## Data for the task
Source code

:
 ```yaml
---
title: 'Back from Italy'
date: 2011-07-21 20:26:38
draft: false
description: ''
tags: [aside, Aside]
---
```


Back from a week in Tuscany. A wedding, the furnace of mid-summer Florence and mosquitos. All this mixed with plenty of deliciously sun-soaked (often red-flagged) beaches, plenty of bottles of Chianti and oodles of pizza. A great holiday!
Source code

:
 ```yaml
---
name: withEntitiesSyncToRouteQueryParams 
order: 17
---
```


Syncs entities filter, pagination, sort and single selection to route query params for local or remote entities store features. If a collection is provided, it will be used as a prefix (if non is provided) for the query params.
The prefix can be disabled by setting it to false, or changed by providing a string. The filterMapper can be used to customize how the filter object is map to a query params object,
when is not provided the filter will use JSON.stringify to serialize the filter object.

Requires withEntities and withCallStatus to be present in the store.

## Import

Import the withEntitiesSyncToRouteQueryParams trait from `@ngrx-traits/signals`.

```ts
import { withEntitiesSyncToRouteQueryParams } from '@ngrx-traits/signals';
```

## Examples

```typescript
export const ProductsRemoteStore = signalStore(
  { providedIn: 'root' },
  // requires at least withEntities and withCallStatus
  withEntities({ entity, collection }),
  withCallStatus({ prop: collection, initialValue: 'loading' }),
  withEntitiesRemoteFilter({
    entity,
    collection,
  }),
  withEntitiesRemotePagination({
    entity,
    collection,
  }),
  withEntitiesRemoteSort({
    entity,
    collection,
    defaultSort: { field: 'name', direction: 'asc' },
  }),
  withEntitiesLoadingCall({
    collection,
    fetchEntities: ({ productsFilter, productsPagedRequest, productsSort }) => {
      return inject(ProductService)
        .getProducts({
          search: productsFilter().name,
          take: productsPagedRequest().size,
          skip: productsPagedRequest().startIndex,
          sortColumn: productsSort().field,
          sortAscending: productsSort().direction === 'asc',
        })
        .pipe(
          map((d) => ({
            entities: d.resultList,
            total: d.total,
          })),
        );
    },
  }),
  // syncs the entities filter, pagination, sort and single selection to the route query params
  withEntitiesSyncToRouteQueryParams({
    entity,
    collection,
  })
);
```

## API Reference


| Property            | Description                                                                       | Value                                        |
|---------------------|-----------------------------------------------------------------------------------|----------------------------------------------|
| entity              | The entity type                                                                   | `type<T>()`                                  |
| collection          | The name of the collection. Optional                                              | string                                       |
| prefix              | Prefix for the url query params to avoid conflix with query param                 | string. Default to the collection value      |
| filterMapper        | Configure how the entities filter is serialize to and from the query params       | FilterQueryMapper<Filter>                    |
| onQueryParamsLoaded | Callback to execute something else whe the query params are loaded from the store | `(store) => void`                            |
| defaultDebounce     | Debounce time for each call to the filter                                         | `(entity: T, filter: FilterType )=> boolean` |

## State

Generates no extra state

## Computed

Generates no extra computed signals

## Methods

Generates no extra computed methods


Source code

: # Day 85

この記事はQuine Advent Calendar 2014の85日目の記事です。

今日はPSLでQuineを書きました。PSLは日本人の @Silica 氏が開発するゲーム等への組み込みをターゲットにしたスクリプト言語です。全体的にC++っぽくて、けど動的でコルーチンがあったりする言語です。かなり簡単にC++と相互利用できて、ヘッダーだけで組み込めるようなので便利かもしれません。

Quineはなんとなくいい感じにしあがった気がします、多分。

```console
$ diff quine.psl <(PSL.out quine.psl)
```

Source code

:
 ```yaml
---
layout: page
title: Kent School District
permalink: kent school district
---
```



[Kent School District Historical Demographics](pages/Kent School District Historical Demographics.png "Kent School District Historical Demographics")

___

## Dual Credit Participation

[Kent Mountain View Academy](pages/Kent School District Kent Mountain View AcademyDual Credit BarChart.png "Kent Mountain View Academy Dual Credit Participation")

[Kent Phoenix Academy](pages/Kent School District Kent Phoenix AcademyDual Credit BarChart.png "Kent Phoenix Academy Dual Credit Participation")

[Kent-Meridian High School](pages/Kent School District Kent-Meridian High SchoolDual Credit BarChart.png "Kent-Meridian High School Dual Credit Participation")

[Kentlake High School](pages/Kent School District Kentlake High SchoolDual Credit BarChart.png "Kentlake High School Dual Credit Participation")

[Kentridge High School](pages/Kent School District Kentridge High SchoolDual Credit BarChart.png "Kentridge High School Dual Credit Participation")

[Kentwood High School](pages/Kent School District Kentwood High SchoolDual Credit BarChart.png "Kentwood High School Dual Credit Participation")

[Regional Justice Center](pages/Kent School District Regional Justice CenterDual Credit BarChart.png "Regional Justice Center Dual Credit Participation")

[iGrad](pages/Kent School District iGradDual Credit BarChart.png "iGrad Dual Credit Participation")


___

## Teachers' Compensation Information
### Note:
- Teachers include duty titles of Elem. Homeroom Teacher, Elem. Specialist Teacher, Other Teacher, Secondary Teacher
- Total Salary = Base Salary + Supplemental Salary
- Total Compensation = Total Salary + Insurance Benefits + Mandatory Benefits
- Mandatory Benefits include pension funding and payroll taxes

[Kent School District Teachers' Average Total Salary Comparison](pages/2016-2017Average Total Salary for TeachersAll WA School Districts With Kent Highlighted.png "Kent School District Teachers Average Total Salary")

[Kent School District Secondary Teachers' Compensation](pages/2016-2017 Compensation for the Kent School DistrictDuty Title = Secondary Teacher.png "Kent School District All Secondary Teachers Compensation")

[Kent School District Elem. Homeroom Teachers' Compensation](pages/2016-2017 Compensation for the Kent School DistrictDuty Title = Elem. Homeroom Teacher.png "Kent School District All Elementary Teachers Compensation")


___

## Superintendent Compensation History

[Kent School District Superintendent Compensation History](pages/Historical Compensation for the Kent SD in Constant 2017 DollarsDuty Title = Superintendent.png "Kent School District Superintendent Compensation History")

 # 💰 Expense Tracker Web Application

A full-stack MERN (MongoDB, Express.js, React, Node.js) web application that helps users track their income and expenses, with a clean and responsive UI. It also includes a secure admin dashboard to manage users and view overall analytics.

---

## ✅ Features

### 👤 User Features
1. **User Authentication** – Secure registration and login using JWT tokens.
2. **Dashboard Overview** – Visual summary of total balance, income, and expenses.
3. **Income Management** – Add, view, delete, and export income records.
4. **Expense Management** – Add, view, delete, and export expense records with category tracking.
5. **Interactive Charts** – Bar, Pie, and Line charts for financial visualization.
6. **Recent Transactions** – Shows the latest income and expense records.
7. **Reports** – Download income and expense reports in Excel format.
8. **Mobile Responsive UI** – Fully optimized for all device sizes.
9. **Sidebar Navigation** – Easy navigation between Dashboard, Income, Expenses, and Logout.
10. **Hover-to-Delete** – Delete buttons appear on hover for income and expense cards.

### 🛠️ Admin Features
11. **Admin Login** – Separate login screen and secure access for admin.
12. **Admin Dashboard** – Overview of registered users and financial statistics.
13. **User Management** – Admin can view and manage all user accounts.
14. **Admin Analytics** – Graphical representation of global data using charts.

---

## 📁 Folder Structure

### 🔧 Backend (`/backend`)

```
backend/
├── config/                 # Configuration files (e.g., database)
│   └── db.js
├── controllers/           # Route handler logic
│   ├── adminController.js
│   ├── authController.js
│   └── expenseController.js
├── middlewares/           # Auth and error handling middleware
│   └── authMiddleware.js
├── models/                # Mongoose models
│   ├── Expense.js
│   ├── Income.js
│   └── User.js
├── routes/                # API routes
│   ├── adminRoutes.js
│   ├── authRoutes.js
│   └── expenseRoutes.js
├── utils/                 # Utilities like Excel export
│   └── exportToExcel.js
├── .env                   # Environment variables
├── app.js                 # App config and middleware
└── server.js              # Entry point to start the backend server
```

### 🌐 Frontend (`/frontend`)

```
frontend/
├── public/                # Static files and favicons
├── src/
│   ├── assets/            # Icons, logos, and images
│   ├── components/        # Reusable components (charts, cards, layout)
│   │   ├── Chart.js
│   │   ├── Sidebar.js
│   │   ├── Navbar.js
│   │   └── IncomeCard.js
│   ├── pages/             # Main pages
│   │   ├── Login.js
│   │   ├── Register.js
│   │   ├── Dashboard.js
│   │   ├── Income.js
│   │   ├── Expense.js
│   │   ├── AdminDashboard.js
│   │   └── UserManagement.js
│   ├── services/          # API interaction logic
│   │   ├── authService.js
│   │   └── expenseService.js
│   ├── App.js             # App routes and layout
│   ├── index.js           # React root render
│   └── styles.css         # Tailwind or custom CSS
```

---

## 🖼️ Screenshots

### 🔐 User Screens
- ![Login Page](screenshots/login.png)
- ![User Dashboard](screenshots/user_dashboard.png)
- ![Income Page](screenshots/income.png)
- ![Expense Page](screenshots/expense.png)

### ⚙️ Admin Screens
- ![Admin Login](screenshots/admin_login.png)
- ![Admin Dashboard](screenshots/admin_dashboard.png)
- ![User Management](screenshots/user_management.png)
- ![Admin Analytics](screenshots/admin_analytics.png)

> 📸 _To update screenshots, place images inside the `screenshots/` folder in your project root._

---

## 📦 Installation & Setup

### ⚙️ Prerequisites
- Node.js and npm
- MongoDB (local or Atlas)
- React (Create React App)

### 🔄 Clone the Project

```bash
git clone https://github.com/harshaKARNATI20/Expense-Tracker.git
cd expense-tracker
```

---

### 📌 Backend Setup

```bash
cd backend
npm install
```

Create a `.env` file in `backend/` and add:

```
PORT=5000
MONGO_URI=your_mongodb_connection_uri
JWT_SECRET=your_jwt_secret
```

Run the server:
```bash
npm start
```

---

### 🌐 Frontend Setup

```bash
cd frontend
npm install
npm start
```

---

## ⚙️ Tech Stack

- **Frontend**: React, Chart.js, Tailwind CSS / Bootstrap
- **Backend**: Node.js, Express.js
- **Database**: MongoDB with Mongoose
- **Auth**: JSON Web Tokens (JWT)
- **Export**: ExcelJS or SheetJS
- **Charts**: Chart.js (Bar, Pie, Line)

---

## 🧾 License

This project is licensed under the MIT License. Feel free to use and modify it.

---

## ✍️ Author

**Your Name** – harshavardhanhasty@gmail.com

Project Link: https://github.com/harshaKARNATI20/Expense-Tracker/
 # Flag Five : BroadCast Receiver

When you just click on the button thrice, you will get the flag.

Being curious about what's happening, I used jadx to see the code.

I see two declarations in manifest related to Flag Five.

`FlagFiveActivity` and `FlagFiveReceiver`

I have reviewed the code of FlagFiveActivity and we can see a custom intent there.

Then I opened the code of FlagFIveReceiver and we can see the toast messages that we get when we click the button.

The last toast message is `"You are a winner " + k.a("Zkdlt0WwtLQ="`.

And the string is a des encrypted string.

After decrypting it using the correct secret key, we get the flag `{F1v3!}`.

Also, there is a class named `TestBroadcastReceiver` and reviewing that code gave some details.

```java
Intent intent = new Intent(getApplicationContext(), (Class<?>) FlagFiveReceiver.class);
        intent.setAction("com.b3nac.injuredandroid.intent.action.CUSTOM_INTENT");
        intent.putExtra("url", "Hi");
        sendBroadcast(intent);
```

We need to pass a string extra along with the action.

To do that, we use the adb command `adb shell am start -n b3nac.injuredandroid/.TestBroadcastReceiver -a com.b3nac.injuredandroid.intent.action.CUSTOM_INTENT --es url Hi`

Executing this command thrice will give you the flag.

## Directions
Using the material above, copy every line in which the string "Generates" occurs.

## Exercise answer
Generates no extra state
Generates no extra computed signals
Generates no extra computed methods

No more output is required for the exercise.